Acordei de volta ao quarto.
Assim que sentei, o mundo girou novamente, e meu estômago contraiu-se de forma violenta. Me curvei para a frente, esperando vomitar, mas nada veio. Eu apenas fiquei ali, engasgando, até uma mão bater em minhas costas.
- Cuspa. - disse Bianca, estendendo uma bacia.
Tossi e cuspi, levando um susto ao perceber a cor da saliva. Vermelha. Era sangue.
- Deus! - gritei, agarrando a cabeceira da cama.
- Calma, é normal que isto aconteça após a iniciação. Logo você se sentirá... normal. - ela respondeu, cerrando um pouco seus olhos para mim.
Hesitante, assenti, afrouxando o aperto.
- Por favor, vá se arrumar. Hoje você terá um dia cheio. - e Bianca simplesmente saiu dali, levando consigo a bacia ensanguentada.
Empurrei as cobertas para o lado e saltei de encontro ao tapete. Meus pés descalços agradeciam a maciez do tecido, pois eu sentia todo o meu corpo doer. Lembrava vagamente dos acontecimentos da noite anterior, tendo como única imagem concreta uma taça com água cristalina. Mas não parecia água, mesmo através de uma memória embaçada.

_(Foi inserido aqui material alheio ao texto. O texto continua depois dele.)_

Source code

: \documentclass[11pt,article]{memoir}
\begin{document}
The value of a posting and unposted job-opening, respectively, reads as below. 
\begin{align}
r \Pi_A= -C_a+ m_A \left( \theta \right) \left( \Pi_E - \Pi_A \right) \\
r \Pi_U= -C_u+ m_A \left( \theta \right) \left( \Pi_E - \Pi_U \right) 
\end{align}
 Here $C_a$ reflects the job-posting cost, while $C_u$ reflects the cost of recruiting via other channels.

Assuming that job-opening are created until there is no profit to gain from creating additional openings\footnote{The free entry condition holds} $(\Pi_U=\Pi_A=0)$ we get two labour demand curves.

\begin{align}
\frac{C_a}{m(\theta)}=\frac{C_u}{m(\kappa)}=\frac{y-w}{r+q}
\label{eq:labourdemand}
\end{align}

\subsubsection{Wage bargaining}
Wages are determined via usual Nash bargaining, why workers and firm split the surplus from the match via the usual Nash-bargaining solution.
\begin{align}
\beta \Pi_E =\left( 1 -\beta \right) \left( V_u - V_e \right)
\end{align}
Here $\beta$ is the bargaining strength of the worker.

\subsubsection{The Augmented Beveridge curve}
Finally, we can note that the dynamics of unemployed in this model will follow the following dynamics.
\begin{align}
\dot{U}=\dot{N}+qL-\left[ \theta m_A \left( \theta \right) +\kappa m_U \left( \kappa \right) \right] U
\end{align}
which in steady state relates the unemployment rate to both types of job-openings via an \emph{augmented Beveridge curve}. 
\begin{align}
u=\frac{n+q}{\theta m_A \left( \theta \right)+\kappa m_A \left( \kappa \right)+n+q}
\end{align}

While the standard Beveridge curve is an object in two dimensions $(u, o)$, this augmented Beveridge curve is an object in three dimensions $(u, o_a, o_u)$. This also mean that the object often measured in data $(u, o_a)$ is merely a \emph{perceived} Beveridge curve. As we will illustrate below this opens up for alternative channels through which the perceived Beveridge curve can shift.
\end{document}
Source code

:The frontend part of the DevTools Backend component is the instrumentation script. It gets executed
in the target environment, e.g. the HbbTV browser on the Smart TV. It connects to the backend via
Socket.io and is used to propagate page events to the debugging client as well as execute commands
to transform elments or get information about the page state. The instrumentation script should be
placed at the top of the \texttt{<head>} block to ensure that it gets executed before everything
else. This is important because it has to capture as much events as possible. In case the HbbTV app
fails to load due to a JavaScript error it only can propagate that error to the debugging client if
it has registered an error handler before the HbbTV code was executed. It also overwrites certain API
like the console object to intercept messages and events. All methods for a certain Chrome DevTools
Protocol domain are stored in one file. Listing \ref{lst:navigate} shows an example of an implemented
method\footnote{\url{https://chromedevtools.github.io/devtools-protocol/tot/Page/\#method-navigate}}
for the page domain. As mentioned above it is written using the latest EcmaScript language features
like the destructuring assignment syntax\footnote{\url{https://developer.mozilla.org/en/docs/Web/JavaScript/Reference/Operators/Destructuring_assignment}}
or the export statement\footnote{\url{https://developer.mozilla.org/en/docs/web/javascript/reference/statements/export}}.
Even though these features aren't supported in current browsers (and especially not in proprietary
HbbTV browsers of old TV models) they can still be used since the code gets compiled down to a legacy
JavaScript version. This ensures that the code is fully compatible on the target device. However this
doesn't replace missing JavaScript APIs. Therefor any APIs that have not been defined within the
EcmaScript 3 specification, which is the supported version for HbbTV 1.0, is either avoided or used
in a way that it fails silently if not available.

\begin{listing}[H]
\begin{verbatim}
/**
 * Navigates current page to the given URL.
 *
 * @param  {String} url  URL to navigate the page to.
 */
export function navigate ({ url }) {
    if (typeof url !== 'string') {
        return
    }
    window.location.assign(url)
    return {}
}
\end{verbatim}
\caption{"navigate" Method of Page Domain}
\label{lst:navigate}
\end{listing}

Andei até o banheiro, entrando devagar. Lavei o rosto com água gelada e o sequei na toalha, me olhando no espelho. Foi aí que notei a estranheza.
Minha pele estava muito branca, algumas veias do pescoço chegavam a ser visíveis de longe. Nenhuma espinha ou machucado, como eu pensava ter, era visível. Levei minha mão ao rosto, deslizando os dedos pela pele; ela estava lisa e macia de um jeito incomum. Quando aproximei o rosto um pouco mais, para conferir direito o que estava acontecendo, gelei. Bem ali, entre os demais cabelos castanhos, estava um platinado e brilhante fio... branco.
- Terminou, bambola? - ouvi a voz de Bianca, despertando-me do choque.
Virei para ela, tentando disfarçar o susto, e apenas respondi:
- Sim.
Ela me levou de volta para o quarto. Entregou-me roupas incrivelmente comuns perto daquelas que já havia visto naquele lugar, e apoiou um par de calçados no pé da cama. Vesti a camiseta bege solta (era possível presumir seu alto valor só de tocar o tecido) e pus as calças jeans azul-marinho. Em seguida, puxei os calçados do lado da cama, sorrindo ao ver que eram all-stars, também na cor jeans. Assim que terminei, Bianca posicionou-se atrás de mim e fez um rabo retorcido, passando meu cabelo por dentro dele mesmo. Ficou lindo, tamanha a sua habilidade.
- O que vai acontecer agora? - perguntei - eu ainda não entendo este lugar.
Ouvi-a suspirar, e suas mãos tremeram levemente.
- Estou aqui há anos, e também nem comecei a entender este lugar. - ela andou pelo quarto, curvando-se sobre a escrivaninha para pegar algo - Alessa... acho que por hoje, você somente vai conversar um pouco mais.
Ela se virou, e finalmente pude ver o que segurava: uma taça de vidro com água dentro, e um pequeno comprimido na mão.
- Prefere engolir inteiro ou diluir na água? - perguntou.
Engoli em seco, tendo certeza de que fora aquilo que havia tomado na noite anterior.
- O que é isso?
- É apenas um remédio. E é obrigatório que o tome. - sua voz vacilava.
Tremendo, assenti, sem escolha. Peguei o copo de sua mão e o comprimido cor de rosa, que achei ser o que causava o aspecto estranho na água. Enfiei-o na boca e bebi o conteúdo rapidamente; não queria sentir o gosto horrível que sentira antes.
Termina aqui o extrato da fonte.